- [TO DO]:
Would you retype every line below without changing anything?
[Opening DATA SHOWN section]
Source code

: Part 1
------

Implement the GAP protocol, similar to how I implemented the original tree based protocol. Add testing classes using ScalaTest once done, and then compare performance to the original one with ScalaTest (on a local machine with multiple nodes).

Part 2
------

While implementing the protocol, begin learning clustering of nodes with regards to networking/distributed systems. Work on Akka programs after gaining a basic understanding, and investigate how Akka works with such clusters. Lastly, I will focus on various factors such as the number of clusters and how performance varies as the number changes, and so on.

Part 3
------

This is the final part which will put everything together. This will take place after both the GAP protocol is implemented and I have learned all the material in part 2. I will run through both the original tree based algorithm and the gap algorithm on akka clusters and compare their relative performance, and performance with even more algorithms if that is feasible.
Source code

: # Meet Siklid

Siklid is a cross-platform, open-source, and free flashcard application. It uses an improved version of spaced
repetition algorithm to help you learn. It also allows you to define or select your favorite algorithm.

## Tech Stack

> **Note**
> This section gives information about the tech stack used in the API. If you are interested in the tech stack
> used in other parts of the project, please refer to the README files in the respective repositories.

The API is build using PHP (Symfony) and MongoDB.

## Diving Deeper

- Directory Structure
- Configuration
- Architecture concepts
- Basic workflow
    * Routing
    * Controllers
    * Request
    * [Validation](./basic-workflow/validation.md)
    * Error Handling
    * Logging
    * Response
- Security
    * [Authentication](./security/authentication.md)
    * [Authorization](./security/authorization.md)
[Closing DATA SHOWN section]
- [RESPONSE TO THIS EXERCISE]:
Source code

: Part 1
------

Implement the GAP protocol, similar to how I implemented the original tree based protocol. Add testing classes using ScalaTest once done, and then compare performance to the original one with ScalaTest (on a local machine with multiple nodes).

Part 2
------

While implementing the protocol, begin learning clustering of nodes with regards to networking/distributed systems. Work on Akka programs after gaining a basic understanding, and investigate how Akka works with such clusters. Lastly, I will focus on various factors such as the number of clusters and how performance varies as the number changes, and so on.

Part 3
------

This is the final part which will put everything together. This will take place after both the GAP protocol is implemented and I have learned all the material in part 2. I will run through both the original tree based algorithm and the gap algorithm on akka clusters and compare their relative performance, and performance with even more algorithms if that is feasible.
Source code

: # Meet Siklid

Siklid is a cross-platform, open-source, and free flashcard application. It uses an improved version of spaced
repetition algorithm to help you learn. It also allows you to define or select your favorite algorithm.

## Tech Stack

> **Note**
> This section gives information about the tech stack used in the API. If you are interested in the tech stack
> used in other parts of the project, please refer to the README files in the respective repositories.

The API is build using PHP (Symfony) and MongoDB.

## Diving Deeper

- Directory Structure
- Configuration
- Architecture concepts
- Basic workflow
    * Routing
    * Controllers
    * Request
    * [Validation](./basic-workflow/validation.md)
    * Error Handling
    * Logging
    * Response
- Security
    * [Authentication](./security/authentication.md)
    * [Authorization](./security/authorization.md)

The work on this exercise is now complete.